[Source texts of formatted documents]
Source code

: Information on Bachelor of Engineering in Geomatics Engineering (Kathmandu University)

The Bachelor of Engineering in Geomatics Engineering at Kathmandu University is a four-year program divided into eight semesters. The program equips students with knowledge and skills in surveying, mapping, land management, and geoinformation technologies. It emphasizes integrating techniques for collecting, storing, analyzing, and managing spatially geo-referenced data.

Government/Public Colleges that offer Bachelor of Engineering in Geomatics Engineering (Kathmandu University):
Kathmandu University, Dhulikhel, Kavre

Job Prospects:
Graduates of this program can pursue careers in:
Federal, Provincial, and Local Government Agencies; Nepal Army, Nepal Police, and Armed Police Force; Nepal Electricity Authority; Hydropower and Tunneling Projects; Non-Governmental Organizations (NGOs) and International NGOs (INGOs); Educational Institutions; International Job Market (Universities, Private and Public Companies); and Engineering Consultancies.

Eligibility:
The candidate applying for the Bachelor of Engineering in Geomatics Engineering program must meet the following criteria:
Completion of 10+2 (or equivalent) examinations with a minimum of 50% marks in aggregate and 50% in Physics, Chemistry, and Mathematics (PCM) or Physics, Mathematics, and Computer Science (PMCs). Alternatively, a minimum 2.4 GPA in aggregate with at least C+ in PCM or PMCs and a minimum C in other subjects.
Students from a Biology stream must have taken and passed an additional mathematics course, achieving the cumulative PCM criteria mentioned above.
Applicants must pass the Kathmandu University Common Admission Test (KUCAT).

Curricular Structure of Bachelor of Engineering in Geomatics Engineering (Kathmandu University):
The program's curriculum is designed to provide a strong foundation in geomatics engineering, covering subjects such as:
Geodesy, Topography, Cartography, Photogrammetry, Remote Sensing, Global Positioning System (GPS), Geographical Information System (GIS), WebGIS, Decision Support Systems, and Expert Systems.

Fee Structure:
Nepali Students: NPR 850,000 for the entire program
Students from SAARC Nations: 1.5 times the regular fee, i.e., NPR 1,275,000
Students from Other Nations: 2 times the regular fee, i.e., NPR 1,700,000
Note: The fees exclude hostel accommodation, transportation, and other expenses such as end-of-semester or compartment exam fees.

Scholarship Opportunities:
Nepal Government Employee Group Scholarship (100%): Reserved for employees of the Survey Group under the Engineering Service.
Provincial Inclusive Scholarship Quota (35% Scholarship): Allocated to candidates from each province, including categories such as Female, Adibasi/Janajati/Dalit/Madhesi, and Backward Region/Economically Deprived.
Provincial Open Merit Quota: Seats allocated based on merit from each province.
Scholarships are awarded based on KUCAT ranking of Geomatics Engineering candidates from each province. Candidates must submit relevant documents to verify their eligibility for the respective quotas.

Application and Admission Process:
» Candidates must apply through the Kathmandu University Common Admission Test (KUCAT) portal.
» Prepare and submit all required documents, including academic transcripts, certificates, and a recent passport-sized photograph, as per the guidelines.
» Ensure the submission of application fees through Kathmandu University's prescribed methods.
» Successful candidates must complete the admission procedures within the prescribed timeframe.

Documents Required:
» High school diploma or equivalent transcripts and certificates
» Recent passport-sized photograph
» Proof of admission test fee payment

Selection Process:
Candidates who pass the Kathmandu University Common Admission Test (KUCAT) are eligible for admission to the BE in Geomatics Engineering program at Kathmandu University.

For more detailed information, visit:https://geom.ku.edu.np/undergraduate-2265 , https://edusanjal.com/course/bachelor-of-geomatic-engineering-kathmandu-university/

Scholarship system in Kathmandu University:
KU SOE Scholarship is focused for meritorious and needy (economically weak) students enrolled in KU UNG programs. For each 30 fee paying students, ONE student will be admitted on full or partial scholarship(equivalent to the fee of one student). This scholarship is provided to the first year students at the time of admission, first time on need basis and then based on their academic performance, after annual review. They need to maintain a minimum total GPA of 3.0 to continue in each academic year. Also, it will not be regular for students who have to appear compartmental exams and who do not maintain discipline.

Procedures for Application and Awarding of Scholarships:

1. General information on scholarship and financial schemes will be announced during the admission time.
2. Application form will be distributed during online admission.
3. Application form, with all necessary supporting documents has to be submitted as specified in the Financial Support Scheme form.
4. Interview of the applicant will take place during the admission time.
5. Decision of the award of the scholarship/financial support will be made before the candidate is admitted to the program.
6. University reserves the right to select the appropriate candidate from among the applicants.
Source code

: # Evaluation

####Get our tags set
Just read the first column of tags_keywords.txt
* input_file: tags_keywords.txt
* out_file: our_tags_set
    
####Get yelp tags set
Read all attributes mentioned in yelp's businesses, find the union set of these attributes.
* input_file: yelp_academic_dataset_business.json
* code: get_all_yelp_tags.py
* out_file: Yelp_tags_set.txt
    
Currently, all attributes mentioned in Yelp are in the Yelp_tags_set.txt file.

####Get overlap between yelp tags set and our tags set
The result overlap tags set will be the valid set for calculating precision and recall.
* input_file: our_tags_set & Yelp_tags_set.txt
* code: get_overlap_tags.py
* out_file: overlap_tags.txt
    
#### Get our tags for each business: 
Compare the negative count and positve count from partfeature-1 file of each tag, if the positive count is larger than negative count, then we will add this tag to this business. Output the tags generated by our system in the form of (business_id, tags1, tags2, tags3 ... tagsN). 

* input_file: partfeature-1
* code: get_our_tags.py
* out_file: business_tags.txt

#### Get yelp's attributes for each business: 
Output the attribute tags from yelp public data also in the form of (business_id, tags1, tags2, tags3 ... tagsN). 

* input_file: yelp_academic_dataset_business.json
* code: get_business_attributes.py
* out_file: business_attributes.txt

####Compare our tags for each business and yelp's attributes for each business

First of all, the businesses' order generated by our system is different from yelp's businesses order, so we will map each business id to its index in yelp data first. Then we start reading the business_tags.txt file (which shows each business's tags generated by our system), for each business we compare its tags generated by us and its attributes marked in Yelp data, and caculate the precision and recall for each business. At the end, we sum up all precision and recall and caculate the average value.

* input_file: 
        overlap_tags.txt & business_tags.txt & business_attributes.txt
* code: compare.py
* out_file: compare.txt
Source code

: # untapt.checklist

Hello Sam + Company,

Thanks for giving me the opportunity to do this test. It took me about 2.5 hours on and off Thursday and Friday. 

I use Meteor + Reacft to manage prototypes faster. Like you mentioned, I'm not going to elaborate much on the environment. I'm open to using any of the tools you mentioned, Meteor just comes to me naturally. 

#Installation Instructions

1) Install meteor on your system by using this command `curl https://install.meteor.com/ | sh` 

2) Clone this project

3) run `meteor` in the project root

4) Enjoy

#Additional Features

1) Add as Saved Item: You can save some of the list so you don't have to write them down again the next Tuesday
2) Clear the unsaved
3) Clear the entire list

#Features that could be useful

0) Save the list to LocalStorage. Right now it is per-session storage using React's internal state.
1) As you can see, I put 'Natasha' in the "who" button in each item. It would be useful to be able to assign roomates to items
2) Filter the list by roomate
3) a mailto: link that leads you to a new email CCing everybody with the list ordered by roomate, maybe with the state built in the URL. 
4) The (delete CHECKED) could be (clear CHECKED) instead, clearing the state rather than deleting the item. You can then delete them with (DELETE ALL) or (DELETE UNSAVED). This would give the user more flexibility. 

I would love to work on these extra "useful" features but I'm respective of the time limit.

GOAL OF THE EXERCISE: Wherever "times" appears in a line of the entries, copy that line.

FINISHED TASK:
Students from SAARC Nations: 1.5 times the regular fee, i.e., NPR 1,275,000
Students from Other Nations: 2 times the regular fee, i.e., NPR 1,700,000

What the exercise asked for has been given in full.